Dataset items:
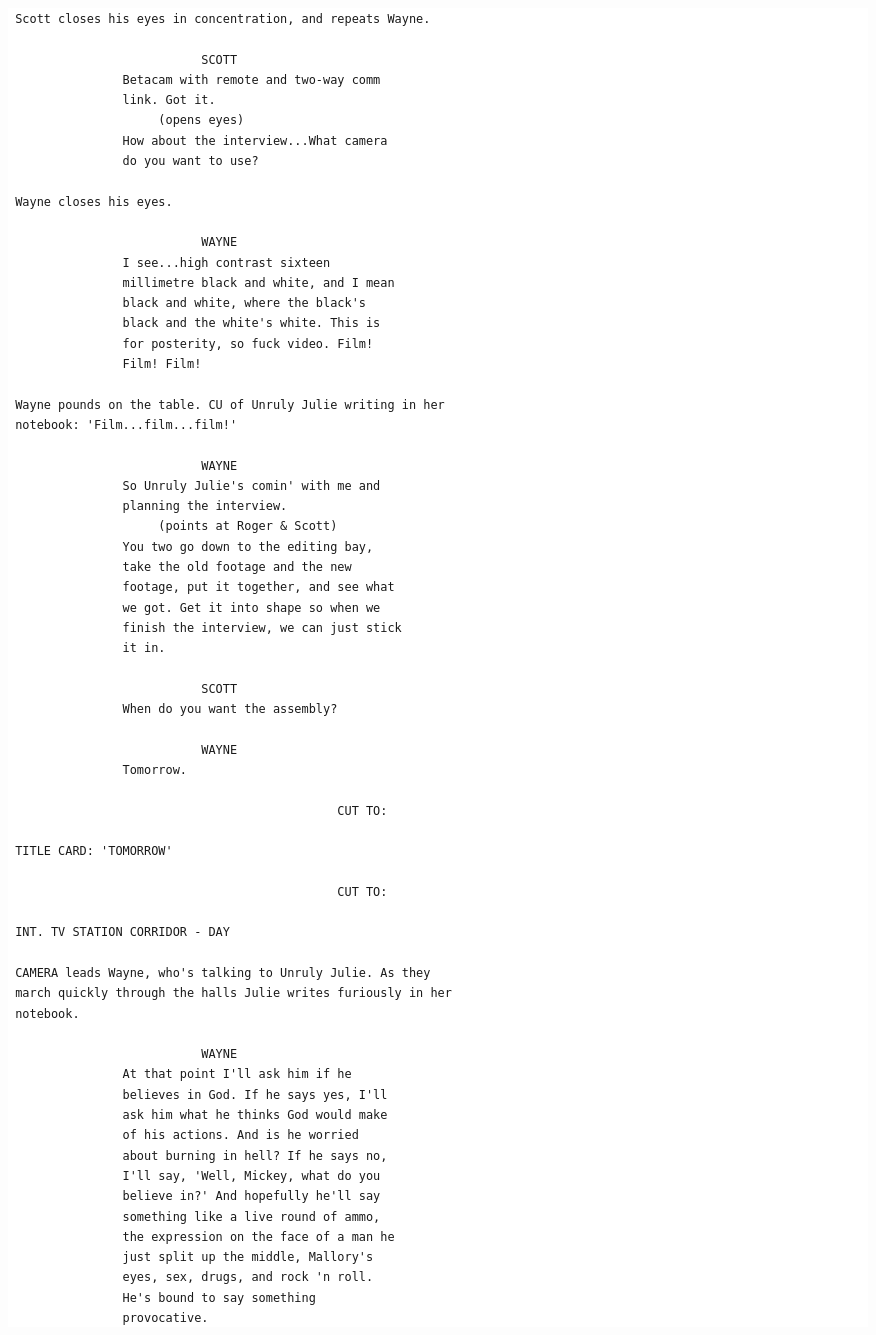      Scott closes his eyes in concentration, and repeats Wayne.

                               SCOTT
                    Betacam with remote and two-way comm
                    link. Got it.
                         (opens eyes)
                    How about the interview...What camera
                    do you want to use?

     Wayne closes his eyes.
 
                               WAYNE
                    I see...high contrast sixteen
                    millimetre black and white, and I mean
                    black and white, where the black's
                    black and the white's white. This is
                    for posterity, so fuck video. Film!
                    Film! Film!

     Wayne pounds on the table. CU of Unruly Julie writing in her
     notebook: 'Film...film...film!'

                               WAYNE
                    So Unruly Julie's comin' with me and
                    planning the interview.
                         (points at Roger & Scott)
                    You two go down to the editing bay,
                    take the old footage and the new
                    footage, put it together, and see what
                    we got. Get it into shape so when we
                    finish the interview, we can just stick
                    it in.

                               SCOTT
                    When do you want the assembly?

                               WAYNE
                    Tomorrow.

                                                  CUT TO:

     TITLE CARD: 'TOMORROW'

                                                  CUT TO:

     INT. TV STATION CORRIDOR - DAY

     CAMERA leads Wayne, who's talking to Unruly Julie. As they
     march quickly through the halls Julie writes furiously in her
     notebook.

                               WAYNE
                    At that point I'll ask him if he
                    believes in God. If he says yes, I'll
                    ask him what he thinks God would make
                    of his actions. And is he worried
                    about burning in hell? If he says no,
                    I'll say, 'Well, Mickey, what do you
                    believe in?' And hopefully he'll say
                    something like a live round of ammo,
                    the expression on the face of a man he
                    just split up the middle, Mallory's
                    eyes, sex, drugs, and rock 'n roll.
                    He's bound to say something
                    provocative.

EXERCISE OBJECTIVE: Above are the records; from them, give again exactly the lines from the one containing "notebook: 'Film...film...film!'" through the one containing "we got. Get", both included.

SOLUTION TO THIS TASK:
     notebook: 'Film...film...film!'

                               WAYNE
                    So Unruly Julie's comin' with me and
                    planning the interview.
                         (points at Roger & Scott)
                    You two go down to the editing bay,
                    take the old footage and the new
                    footage, put it together, and see what
                    we got. Get it into shape so when we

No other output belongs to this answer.